*TASK*: Wherever the word "library" shows up in the data, report the line it sits in.

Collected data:
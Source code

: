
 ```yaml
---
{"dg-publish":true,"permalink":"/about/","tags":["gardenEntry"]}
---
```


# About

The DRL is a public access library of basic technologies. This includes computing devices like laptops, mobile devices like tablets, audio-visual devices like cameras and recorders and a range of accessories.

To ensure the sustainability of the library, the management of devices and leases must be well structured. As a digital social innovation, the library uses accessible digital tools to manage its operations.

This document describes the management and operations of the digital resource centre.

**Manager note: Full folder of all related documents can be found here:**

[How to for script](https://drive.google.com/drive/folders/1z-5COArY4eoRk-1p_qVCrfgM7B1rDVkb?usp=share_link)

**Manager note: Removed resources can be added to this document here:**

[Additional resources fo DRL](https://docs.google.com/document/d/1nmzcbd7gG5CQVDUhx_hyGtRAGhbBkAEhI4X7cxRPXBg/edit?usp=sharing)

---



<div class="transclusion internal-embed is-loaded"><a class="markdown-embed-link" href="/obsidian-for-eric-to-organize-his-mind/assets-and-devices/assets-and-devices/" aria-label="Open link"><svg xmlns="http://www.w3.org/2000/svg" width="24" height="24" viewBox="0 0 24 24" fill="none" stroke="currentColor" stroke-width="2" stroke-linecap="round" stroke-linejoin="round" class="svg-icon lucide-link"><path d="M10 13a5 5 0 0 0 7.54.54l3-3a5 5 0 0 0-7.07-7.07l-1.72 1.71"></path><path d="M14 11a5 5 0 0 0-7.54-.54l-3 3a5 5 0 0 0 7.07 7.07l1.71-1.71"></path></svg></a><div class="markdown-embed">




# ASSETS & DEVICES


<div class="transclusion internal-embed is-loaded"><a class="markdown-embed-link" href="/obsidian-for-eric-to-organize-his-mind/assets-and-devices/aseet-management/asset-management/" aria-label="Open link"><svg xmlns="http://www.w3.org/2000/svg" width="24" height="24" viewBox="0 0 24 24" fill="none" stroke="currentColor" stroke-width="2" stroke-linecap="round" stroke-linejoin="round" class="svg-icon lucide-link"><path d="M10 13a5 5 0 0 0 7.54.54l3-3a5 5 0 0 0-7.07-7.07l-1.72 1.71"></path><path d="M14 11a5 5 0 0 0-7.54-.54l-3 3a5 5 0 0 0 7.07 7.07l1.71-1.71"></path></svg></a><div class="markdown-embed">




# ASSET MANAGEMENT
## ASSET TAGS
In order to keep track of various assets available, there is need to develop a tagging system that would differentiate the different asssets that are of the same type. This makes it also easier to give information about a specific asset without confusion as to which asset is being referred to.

*SOLVED PROBLEM*:
The DRL is a public access library of basic technologies. This includes computing devices like laptops, mobile devices like tablets, audio-visual devices like cameras and recorders and a range of accessories.
To ensure the sustainability of the library, the management of devices and leases must be well structured. As a digital social innovation, the library uses accessible digital tools to manage its operations.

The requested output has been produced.